I have been thinking about the dual role housing plays in the work of Roof Above. For half of the Roof Above team, housing is the finish line. For those who work in our shelters and Day Services Center, the focus is on the moment when someone signs a lease and is handed a key. One life at a time, homelessness is ended. For the other half of the Roof Above team, however, housing is the starting line. The case managers and nurses who support our housing programs are focused on what people do with their lives once their foundational needs of housing are met. I think of one remarkable woman, Micchicco.
We first met her at our Day Services Center, where her giftedness shone through despite the many traumas and challenges she was facing in her homelessness. During the pandemic, she lived in the North End Encampment, where our outreach team continued to build a relationship with her. That relationship carried through this past summer when Micchicco became one of the first tenants of SECU The Rise on Clanton, our newest supportive housing community for people with disabilities who have had long experiences of homelessness. I happened to be on site the day of her move.
The smile on her face was unforgettable – a culminating moment of many years working to find a solution to her homelessness. In reality, her move-in was just the beginning. Now the work begins for Micchicco to build upon that safety and stability of home. Micchicco knew her first goal – to become a dog owner. Micchicco has dreamed of having a little dog like the one she had when she was seven years old. She was brown and white, and she called her Tip. Now in her 40s, Micchicco still lights up when she talks about Tip: “Every time I would go to school, she would walk me to the bus stop.”

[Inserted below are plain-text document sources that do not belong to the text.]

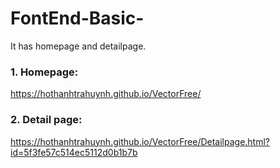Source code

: # FontEnd-Basic-
It has homepage and detailpage. 

### 1. Homepage:
https://hothanhtrahuynh.github.io/VectorFree/

### 2. Detail page:
https://hothanhtrahuynh.github.io/VectorFree/Detailpage.html?id=5f3fe57c514ec5112d0b1b7b
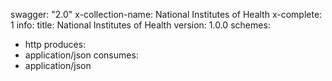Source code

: swagger: "2.0"
x-collection-name: National Institutes of Health
x-complete: 1
info:
  title: National Institutes of Health
  version: 1.0.0
schemes:
- http
produces:
- application/json
consumes:
- application/json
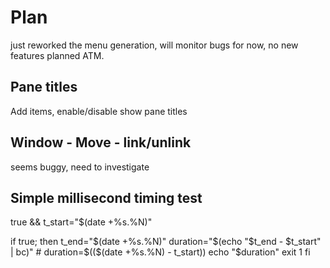 # Plan

just reworked the menu generation, will monitor bugs for now, no new
features planned ATM.

## Pane titles

Add items, enable/disable show pane titles

## Window - Move - link/unlink

seems buggy, need to investigate

## Simple millisecond timing test

true && t_start="$(date +%s.%N)"

if true; then
    t_end="$(date +%s.%N)"
    duration="$(echo "$t_end - $t_start" | bc)"
    # duration=$(($(date +%s.%N) - t_start))
    echo "$duration"
    exit 1
fi
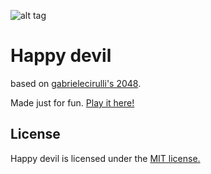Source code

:   ![alt tag](http://dewmal.github.io/happy-devil/img/12.png) 
# Happy devil
based on [gabrielecirulli's 2048](https://github.com/gabrielecirulli/2048).

Made just for fun. [Play it here!](http://dewmal.github.io/happy-devil/)


## License
Happy devil is licensed under the [MIT license.](https://github.com/gabrielecirulli/2048/blob/master/LICENSE.txt)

Our case manager Tanya helped Micchicco reach out to the Humane Society to get her ready for the responsibilities of having a pet. Tanya and Micchicco just completed orientation to volunteer there together. With her work underway to meet her first goal, she has now started on her second goal – finding employment so she is not solely dependent on income from her disability check. In Tanya’s words, “For so long, our tenants had to be in survival mode.
Now that they are settling into their homes, I hear them say ‘I can see things moving now. I see things coming together.’” Tanya finds her meaning in helping our tenants establish independence again, and to feel a sense of pride and purpose. Housing is just the starting line – so much more is possible.